What to produce: Within the records below is a range that opens at the line with "To do that, we" and closes at the line with "the available OS?". Return that range word for word, both ends included, and only that range.

Source records:
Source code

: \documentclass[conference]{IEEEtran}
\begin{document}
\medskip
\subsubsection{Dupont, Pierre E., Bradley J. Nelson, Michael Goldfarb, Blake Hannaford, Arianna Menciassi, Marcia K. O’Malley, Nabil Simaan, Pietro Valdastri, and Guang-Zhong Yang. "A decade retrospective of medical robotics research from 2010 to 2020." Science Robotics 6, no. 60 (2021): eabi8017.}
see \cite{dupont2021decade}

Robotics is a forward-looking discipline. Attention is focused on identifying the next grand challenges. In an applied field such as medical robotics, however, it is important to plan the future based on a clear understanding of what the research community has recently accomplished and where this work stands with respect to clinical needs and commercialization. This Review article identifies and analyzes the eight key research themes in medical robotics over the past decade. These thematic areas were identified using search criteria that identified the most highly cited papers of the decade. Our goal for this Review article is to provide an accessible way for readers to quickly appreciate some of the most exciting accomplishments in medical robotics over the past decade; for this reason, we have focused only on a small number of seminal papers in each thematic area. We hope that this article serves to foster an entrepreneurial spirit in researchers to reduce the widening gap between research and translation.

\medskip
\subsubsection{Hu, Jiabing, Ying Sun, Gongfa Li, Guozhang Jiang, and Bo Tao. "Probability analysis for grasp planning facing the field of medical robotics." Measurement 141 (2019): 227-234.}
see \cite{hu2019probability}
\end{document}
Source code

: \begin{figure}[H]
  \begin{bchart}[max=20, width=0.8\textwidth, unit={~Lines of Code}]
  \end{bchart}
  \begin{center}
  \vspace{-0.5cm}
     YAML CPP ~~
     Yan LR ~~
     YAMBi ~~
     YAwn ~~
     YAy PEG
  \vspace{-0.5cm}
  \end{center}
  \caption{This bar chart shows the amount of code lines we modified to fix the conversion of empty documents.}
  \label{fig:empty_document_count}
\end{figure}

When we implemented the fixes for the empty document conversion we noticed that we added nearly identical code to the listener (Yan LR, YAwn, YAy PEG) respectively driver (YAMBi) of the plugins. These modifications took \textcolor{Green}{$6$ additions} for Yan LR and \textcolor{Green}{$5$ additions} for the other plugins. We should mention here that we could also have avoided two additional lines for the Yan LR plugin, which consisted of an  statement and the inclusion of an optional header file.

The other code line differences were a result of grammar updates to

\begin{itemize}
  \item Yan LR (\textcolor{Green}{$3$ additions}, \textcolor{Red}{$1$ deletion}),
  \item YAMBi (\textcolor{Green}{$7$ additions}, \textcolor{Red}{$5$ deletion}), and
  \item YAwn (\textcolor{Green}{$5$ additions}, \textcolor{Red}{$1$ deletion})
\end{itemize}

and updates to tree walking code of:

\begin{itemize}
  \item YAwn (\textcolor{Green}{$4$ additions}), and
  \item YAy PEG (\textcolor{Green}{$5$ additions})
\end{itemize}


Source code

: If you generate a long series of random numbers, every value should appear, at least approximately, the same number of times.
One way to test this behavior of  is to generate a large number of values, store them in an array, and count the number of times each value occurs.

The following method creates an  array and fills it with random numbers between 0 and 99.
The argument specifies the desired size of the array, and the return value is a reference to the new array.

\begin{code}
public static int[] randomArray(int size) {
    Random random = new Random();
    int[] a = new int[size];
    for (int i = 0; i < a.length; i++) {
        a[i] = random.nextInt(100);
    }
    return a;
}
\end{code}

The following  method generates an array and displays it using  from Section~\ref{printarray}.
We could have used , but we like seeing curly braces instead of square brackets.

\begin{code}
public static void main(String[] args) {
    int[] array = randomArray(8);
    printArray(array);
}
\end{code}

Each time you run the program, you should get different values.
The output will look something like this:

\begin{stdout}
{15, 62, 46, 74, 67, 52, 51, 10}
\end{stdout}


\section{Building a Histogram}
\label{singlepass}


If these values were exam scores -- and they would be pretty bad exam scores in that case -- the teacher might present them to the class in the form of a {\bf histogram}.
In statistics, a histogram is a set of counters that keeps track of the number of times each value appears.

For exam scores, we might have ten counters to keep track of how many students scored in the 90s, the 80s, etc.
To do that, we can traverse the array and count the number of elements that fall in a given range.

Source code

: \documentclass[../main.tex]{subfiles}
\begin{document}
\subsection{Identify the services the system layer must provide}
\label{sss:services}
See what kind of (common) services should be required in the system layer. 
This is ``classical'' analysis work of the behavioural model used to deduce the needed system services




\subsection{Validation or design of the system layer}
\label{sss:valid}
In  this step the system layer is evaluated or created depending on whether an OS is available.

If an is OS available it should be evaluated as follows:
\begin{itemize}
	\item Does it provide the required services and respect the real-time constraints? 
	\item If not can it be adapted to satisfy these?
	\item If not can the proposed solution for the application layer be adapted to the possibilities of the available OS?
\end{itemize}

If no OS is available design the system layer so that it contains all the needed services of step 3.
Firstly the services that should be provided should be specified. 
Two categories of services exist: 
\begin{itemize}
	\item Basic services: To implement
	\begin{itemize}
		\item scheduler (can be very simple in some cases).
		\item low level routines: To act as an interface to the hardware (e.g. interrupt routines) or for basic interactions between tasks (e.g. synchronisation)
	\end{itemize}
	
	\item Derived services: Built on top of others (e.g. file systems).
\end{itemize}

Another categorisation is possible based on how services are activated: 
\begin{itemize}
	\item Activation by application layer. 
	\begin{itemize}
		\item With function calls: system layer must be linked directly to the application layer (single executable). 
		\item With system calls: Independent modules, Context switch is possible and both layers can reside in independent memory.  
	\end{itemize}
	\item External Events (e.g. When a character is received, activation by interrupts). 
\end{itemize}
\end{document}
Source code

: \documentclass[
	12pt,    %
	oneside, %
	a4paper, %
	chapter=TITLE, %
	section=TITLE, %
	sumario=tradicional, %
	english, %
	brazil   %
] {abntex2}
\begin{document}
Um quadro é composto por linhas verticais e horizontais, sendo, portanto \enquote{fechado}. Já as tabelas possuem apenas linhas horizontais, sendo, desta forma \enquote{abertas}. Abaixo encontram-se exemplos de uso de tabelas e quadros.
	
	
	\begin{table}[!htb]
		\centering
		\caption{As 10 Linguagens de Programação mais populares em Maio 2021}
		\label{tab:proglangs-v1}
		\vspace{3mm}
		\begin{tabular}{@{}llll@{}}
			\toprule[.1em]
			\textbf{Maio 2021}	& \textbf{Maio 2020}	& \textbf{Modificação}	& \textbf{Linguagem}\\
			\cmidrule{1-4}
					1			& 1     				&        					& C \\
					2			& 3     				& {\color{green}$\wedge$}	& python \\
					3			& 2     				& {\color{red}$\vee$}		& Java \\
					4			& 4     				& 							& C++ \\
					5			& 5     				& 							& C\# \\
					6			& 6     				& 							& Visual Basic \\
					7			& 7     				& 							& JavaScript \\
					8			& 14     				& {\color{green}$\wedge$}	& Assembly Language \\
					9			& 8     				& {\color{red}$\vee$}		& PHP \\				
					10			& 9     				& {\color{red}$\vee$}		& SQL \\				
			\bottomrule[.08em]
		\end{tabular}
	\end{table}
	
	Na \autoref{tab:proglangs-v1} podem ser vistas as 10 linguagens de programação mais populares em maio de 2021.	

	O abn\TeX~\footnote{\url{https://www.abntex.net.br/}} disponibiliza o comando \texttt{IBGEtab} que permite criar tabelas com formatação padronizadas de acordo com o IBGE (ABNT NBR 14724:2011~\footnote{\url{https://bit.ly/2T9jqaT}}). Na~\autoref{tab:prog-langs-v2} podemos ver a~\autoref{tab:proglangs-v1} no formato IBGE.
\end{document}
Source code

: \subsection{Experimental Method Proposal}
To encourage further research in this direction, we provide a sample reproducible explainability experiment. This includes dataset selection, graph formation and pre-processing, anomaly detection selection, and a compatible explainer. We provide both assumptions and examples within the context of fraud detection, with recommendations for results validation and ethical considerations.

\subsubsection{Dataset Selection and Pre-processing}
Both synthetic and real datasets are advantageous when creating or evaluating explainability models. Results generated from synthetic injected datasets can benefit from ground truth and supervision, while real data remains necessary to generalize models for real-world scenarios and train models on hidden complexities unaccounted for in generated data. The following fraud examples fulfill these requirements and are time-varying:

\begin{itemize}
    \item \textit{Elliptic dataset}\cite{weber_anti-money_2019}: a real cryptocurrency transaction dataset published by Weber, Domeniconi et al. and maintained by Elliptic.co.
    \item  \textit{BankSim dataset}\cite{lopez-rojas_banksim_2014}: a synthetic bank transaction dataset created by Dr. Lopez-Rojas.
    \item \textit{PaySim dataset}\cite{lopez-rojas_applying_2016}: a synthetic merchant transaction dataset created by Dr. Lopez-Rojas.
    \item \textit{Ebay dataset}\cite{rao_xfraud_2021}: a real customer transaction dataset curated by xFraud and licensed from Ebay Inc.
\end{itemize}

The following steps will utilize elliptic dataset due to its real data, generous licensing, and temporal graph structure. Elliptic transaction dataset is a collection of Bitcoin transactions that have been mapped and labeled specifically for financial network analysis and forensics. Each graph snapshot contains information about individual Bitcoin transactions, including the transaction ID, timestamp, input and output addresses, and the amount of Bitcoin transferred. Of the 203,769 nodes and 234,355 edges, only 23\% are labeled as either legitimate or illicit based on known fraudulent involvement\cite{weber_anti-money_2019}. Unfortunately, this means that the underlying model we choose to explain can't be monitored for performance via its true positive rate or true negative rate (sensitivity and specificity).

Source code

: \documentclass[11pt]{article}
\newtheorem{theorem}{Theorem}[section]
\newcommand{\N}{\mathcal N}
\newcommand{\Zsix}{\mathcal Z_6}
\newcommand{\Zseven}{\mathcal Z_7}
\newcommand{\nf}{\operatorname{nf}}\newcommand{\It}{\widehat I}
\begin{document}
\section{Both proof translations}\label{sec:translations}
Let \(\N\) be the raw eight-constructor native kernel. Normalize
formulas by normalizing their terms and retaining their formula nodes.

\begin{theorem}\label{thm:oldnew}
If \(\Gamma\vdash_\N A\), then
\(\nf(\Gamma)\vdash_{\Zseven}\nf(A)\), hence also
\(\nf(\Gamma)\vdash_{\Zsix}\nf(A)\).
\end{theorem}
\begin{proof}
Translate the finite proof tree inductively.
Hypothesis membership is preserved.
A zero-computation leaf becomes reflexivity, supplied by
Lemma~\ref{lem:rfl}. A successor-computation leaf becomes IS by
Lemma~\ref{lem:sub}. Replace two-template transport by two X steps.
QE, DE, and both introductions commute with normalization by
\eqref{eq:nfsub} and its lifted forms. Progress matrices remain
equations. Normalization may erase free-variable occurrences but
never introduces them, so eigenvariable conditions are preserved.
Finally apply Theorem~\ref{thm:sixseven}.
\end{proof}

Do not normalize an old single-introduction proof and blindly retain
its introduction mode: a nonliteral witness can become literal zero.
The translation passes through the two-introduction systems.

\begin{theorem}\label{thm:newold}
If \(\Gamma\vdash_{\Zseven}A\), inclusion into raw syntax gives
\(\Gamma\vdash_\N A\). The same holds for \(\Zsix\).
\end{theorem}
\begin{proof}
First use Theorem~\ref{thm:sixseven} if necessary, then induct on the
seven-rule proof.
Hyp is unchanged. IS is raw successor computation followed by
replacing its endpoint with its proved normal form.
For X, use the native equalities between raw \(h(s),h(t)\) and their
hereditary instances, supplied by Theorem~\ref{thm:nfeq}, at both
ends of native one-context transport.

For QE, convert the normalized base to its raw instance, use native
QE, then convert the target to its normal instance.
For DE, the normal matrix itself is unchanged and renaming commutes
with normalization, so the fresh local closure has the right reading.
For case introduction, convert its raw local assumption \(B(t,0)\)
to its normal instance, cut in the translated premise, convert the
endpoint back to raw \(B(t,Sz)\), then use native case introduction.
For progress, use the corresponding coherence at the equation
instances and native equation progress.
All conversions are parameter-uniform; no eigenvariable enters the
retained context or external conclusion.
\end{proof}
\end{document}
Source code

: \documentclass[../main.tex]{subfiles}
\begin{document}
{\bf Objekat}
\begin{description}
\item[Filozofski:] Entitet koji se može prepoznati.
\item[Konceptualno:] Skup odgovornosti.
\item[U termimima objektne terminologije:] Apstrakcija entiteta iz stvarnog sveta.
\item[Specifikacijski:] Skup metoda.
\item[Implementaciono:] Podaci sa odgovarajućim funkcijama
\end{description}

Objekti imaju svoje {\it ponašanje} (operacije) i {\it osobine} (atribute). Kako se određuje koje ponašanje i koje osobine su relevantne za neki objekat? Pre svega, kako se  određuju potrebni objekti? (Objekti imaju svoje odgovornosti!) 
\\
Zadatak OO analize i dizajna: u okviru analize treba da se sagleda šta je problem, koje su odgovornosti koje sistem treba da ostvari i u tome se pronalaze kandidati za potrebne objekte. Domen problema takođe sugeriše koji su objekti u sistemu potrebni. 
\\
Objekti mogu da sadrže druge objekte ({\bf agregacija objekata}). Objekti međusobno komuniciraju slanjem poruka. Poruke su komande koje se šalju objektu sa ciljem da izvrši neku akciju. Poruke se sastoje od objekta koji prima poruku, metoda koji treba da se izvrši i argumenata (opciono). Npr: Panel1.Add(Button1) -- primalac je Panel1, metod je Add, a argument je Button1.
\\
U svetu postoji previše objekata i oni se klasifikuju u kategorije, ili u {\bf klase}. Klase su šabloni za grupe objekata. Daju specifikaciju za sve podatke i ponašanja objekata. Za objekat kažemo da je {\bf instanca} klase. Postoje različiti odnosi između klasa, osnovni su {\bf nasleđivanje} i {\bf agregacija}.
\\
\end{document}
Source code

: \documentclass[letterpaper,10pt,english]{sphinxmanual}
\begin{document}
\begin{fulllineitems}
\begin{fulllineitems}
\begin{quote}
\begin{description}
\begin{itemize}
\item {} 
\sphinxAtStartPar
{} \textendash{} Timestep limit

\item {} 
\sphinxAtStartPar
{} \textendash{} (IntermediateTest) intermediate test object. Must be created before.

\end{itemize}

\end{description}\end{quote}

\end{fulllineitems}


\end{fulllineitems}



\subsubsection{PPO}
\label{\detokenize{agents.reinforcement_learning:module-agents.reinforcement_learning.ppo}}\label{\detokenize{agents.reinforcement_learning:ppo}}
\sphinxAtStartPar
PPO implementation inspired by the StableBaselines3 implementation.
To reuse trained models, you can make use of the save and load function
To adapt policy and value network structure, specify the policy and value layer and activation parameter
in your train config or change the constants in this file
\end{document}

Task solution:
To do that, we can traverse the array and count the number of elements that fall in a given range.

Source code

: \documentclass[../main.tex]{subfiles}
\begin{document}
\subsection{Identify the services the system layer must provide}
\label{sss:services}
See what kind of (common) services should be required in the system layer. 
This is ``classical'' analysis work of the behavioural model used to deduce the needed system services




\subsection{Validation or design of the system layer}
\label{sss:valid}
In  this step the system layer is evaluated or created depending on whether an OS is available.

If an is OS available it should be evaluated as follows:
\begin{itemize}
	\item Does it provide the required services and respect the real-time constraints? 
	\item If not can it be adapted to satisfy these?
	\item If not can the proposed solution for the application layer be adapted to the possibilities of the available OS?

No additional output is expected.